RE: best way to invoke parallel in DW loads?

  • From: "Herring Dave - dherri" <Dave.Herring@xxxxxxxxxx>
  • To: "neil kodner" <nkodner@xxxxxxxxx>
  • Date: Wed, 16 Sep 2009 09:26:23 -0500

Neil,

> How do you know when you have parallel_max_servers set too high  
> relative to your CPU?  Is there a certain wait event that I should be

> looking for, or should i just go off of what top/sar tell me?

Good question and unfortunately I don't have a simple answer.  You can
probably dig up recommendations for the max # of processes per CPU
specifically for your hardware, but for me it's more of throughput.
Increasing parallelism eventually tapers off in terms of elapsed time of
the operation, even degrading due to the overhead of all the processes
created and management of their messages.

If you know no one else will be running parallel operations during the
load, then I'd first determine the optimal parallelism for the load and
make sure that PARALLEL_MAX_SERVERS won't limit the load.

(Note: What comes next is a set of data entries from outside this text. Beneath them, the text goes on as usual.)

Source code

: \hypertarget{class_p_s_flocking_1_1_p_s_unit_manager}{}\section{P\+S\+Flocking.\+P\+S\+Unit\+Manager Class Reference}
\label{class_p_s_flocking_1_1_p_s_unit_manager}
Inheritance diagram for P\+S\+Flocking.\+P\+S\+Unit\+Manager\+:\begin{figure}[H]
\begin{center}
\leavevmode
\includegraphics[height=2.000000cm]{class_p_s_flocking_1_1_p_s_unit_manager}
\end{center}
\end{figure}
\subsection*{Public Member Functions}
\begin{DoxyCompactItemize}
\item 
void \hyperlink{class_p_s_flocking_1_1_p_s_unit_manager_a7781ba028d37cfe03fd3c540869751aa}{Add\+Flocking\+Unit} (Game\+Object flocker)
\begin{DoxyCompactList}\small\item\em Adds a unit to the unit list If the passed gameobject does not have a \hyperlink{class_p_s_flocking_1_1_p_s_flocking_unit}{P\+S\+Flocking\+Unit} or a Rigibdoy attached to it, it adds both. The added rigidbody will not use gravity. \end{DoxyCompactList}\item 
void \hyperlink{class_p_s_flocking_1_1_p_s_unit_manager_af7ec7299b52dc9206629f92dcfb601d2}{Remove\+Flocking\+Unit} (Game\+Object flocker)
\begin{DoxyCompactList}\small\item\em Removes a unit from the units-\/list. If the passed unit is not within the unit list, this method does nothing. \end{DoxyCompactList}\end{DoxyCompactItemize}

Throughput above also applies to having concurrent parallel processes,
pretty much the breaking point of where more concurrent parallel
processes will cause all concurrently running to run slower than if 1 or
more processes were dropped to running serially.  Kind of like having a
large batch of SQL statements that, when all of them run concurrently
(with parallelism) takes a total time of X.  Then you find out taking
out 1 or more statements and having them run without parallelism and the
overall elapsed time is Y, which is less than X.  Not sure if that makes
sense - probably instead confuses the issue.

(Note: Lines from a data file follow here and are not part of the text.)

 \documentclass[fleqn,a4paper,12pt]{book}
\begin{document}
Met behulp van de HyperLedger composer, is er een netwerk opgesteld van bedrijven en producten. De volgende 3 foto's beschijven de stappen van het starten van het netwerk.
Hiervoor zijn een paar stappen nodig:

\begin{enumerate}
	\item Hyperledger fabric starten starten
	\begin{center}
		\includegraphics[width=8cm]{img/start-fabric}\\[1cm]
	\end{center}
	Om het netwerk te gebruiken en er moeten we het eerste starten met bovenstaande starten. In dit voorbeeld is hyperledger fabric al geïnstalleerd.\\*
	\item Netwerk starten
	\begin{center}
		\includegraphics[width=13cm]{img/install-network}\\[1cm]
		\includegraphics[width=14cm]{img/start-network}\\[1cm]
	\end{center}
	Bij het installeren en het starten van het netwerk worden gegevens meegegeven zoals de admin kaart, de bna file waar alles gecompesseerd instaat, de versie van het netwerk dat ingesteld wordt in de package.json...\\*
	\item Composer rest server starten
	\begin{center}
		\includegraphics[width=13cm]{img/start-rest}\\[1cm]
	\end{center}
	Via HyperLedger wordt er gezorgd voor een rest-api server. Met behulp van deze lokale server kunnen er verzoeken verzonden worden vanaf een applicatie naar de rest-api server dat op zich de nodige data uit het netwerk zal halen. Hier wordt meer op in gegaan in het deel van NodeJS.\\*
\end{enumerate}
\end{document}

I guess it's much different if you have 1 parallel process you care
about vs. managing many concurrent parallel ones.  If it's just 1, make
sure you find the max the server can handle.  If you've got many
concurrent ones, you now need to find out where the "elbow" is in the
curve of elapsed times.

David C. Herring  | DBA, Acxiom Database Services
 
630-944-4762 office | 630-430-5988 cell | 630-944-4989 fax
1501 Opus Pl | Downers Grove, IL, 60515 | U.S.A. | www.acxiom.com
 

-----Original Message-----
From: neil kodner [mailto:nkodner@xxxxxxxxx] 
Sent: Wednesday, September 16, 2009 8:35 AM
To: Herring Dave - dherri
Cc: oracle-l@xxxxxxxxxxxxx
Subject: Re: best way to invoke parallel in DW loads?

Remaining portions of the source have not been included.